(Plain-text document sources)
- - - -

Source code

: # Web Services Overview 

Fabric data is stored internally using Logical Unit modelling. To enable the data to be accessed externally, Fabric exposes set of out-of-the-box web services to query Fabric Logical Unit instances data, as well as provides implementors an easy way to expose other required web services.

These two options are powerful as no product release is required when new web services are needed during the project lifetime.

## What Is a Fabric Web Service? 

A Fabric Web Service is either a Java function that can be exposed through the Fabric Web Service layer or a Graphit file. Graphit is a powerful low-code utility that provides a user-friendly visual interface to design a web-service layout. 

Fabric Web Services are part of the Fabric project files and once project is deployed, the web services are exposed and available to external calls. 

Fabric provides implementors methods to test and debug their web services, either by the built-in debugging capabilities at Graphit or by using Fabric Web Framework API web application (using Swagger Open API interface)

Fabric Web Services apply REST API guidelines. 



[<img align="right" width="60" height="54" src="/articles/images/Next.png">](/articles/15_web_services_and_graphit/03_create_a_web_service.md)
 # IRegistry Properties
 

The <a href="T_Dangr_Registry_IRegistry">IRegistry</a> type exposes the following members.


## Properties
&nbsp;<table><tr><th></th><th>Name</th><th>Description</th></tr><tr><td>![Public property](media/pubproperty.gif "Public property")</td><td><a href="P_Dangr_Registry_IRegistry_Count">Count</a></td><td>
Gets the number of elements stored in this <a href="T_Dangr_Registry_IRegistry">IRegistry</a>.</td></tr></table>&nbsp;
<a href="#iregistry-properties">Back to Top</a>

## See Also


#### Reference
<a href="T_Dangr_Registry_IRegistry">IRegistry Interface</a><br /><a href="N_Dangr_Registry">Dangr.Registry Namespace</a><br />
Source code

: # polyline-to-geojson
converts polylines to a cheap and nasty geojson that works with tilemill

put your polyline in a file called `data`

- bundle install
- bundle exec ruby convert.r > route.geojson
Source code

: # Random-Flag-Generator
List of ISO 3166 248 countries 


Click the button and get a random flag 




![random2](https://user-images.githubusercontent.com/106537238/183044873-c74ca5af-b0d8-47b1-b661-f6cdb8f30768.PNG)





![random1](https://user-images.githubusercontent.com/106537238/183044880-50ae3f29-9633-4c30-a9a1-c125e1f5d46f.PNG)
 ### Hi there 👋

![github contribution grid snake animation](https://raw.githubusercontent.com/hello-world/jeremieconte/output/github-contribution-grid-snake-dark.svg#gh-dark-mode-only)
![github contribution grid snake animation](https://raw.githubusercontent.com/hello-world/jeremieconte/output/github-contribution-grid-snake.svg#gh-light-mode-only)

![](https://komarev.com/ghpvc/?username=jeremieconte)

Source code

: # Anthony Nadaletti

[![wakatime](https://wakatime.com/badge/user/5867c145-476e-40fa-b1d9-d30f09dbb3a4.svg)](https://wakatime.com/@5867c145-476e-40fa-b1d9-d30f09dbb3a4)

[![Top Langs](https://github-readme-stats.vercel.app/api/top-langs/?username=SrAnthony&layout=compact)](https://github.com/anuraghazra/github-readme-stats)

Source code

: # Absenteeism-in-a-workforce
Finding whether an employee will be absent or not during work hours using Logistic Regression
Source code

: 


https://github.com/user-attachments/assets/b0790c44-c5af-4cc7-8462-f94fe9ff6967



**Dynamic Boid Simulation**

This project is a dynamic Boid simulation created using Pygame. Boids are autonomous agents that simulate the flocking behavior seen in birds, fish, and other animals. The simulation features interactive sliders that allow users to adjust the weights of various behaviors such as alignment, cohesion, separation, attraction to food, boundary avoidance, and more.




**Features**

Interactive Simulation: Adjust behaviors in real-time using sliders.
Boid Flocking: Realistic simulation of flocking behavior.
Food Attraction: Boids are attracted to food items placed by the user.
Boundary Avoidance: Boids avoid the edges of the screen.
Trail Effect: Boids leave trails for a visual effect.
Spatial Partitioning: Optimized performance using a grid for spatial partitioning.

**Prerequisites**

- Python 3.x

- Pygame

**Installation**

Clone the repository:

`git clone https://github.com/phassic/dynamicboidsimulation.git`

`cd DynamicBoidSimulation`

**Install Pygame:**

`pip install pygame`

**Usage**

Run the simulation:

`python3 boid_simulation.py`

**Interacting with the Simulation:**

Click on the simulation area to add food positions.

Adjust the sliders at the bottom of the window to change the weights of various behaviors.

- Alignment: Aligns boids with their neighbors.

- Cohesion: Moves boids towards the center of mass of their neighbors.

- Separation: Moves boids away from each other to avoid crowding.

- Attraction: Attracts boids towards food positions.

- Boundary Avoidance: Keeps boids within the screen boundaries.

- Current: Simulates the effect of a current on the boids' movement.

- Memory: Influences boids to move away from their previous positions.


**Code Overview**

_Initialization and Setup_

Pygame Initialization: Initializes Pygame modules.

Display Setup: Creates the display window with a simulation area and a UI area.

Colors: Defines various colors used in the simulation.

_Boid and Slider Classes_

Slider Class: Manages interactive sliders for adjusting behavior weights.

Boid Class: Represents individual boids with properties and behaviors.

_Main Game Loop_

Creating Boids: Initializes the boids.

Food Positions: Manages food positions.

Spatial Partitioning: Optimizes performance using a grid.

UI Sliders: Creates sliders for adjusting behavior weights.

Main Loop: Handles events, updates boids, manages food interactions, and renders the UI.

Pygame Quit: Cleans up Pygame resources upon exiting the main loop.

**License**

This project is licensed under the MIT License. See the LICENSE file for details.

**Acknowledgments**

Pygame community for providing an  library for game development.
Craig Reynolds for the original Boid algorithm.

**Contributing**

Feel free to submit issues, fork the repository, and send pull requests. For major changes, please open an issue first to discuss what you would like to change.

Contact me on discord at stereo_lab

- - - -

### YOUR OBJECTIVE
Write out all the entries once more, exactly.

### OUTPUT BELOW
Source code

: # Web Services Overview 

Fabric data is stored internally using Logical Unit modelling. To enable the data to be accessed externally, Fabric exposes set of out-of-the-box web services to query Fabric Logical Unit instances data, as well as provides implementors an easy way to expose other required web services.

These two options are powerful as no product release is required when new web services are needed during the project lifetime.

## What Is a Fabric Web Service? 

A Fabric Web Service is either a Java function that can be exposed through the Fabric Web Service layer or a Graphit file. Graphit is a powerful low-code utility that provides a user-friendly visual interface to design a web-service layout. 

Fabric Web Services are part of the Fabric project files and once project is deployed, the web services are exposed and available to external calls. 

Fabric provides implementors methods to test and debug their web services, either by the built-in debugging capabilities at Graphit or by using Fabric Web Framework API web application (using Swagger Open API interface)

Fabric Web Services apply REST API guidelines. 



[<img align="right" width="60" height="54" src="/articles/images/Next.png">](/articles/15_web_services_and_graphit/03_create_a_web_service.md)
 # IRegistry Properties
 

The <a href="T_Dangr_Registry_IRegistry">IRegistry</a> type exposes the following members.


## Properties
&nbsp;<table><tr><th></th><th>Name</th><th>Description</th></tr><tr><td>![Public property](media/pubproperty.gif "Public property")</td><td><a href="P_Dangr_Registry_IRegistry_Count">Count</a></td><td>
Gets the number of elements stored in this <a href="T_Dangr_Registry_IRegistry">IRegistry</a>.</td></tr></table>&nbsp;
<a href="#iregistry-properties">Back to Top</a>

## See Also


#### Reference
<a href="T_Dangr_Registry_IRegistry">IRegistry Interface</a><br /><a href="N_Dangr_Registry">Dangr.Registry Namespace</a><br />
Source code

: # polyline-to-geojson
converts polylines to a cheap and nasty geojson that works with tilemill

put your polyline in a file called `data`

- bundle install
- bundle exec ruby convert.r > route.geojson
Source code

: # Random-Flag-Generator
List of ISO 3166 248 countries 


Click the button and get a random flag 




![random2](https://user-images.githubusercontent.com/106537238/183044873-c74ca5af-b0d8-47b1-b661-f6cdb8f30768.PNG)





![random1](https://user-images.githubusercontent.com/106537238/183044880-50ae3f29-9633-4c30-a9a1-c125e1f5d46f.PNG)
 ### Hi there 👋

![github contribution grid snake animation](https://raw.githubusercontent.com/hello-world/jeremieconte/output/github-contribution-grid-snake-dark.svg#gh-dark-mode-only)
![github contribution grid snake animation](https://raw.githubusercontent.com/hello-world/jeremieconte/output/github-contribution-grid-snake.svg#gh-light-mode-only)

![](https://komarev.com/ghpvc/?username=jeremieconte)

Source code

: # Anthony Nadaletti

[![wakatime](https://wakatime.com/badge/user/5867c145-476e-40fa-b1d9-d30f09dbb3a4.svg)](https://wakatime.com/@5867c145-476e-40fa-b1d9-d30f09dbb3a4)

[![Top Langs](https://github-readme-stats.vercel.app/api/top-langs/?username=SrAnthony&layout=compact)](https://github.com/anuraghazra/github-readme-stats)

Source code

: # Absenteeism-in-a-workforce
Finding whether an employee will be absent or not during work hours using Logistic Regression
Source code

: 


https://github.com/user-attachments/assets/b0790c44-c5af-4cc7-8462-f94fe9ff6967



**Dynamic Boid Simulation**

This project is a dynamic Boid simulation created using Pygame. Boids are autonomous agents that simulate the flocking behavior seen in birds, fish, and other animals. The simulation features interactive sliders that allow users to adjust the weights of various behaviors such as alignment, cohesion, separation, attraction to food, boundary avoidance, and more.




**Features**

Interactive Simulation: Adjust behaviors in real-time using sliders.
Boid Flocking: Realistic simulation of flocking behavior.
Food Attraction: Boids are attracted to food items placed by the user.
Boundary Avoidance: Boids avoid the edges of the screen.
Trail Effect: Boids leave trails for a visual effect.
Spatial Partitioning: Optimized performance using a grid for spatial partitioning.

**Prerequisites**

- Python 3.x

- Pygame

**Installation**

Clone the repository:

`git clone https://github.com/phassic/dynamicboidsimulation.git`

`cd DynamicBoidSimulation`

**Install Pygame:**

`pip install pygame`

**Usage**

Run the simulation:

`python3 boid_simulation.py`

**Interacting with the Simulation:**

Click on the simulation area to add food positions.

Adjust the sliders at the bottom of the window to change the weights of various behaviors.

- Alignment: Aligns boids with their neighbors.

- Cohesion: Moves boids towards the center of mass of their neighbors.

- Separation: Moves boids away from each other to avoid crowding.

- Attraction: Attracts boids towards food positions.

- Boundary Avoidance: Keeps boids within the screen boundaries.

- Current: Simulates the effect of a current on the boids' movement.

- Memory: Influences boids to move away from their previous positions.


**Code Overview**

_Initialization and Setup_

Pygame Initialization: Initializes Pygame modules.

Display Setup: Creates the display window with a simulation area and a UI area.

Colors: Defines various colors used in the simulation.

_Boid and Slider Classes_

Slider Class: Manages interactive sliders for adjusting behavior weights.

Boid Class: Represents individual boids with properties and behaviors.

_Main Game Loop_

Creating Boids: Initializes the boids.

Food Positions: Manages food positions.

Spatial Partitioning: Optimizes performance using a grid.

UI Sliders: Creates sliders for adjusting behavior weights.

Main Loop: Handles events, updates boids, manages food interactions, and renders the UI.

Pygame Quit: Cleans up Pygame resources upon exiting the main loop.

**License**

This project is licensed under the MIT License. See the LICENSE file for details.

**Acknowledgments**

Pygame community for providing an  library for game development.
Craig Reynolds for the original Boid algorithm.

**Contributing**

Feel free to submit issues, fork the repository, and send pull requests. For major changes, please open an issue first to discuss what you would like to change.

Contact me on discord at stereo_lab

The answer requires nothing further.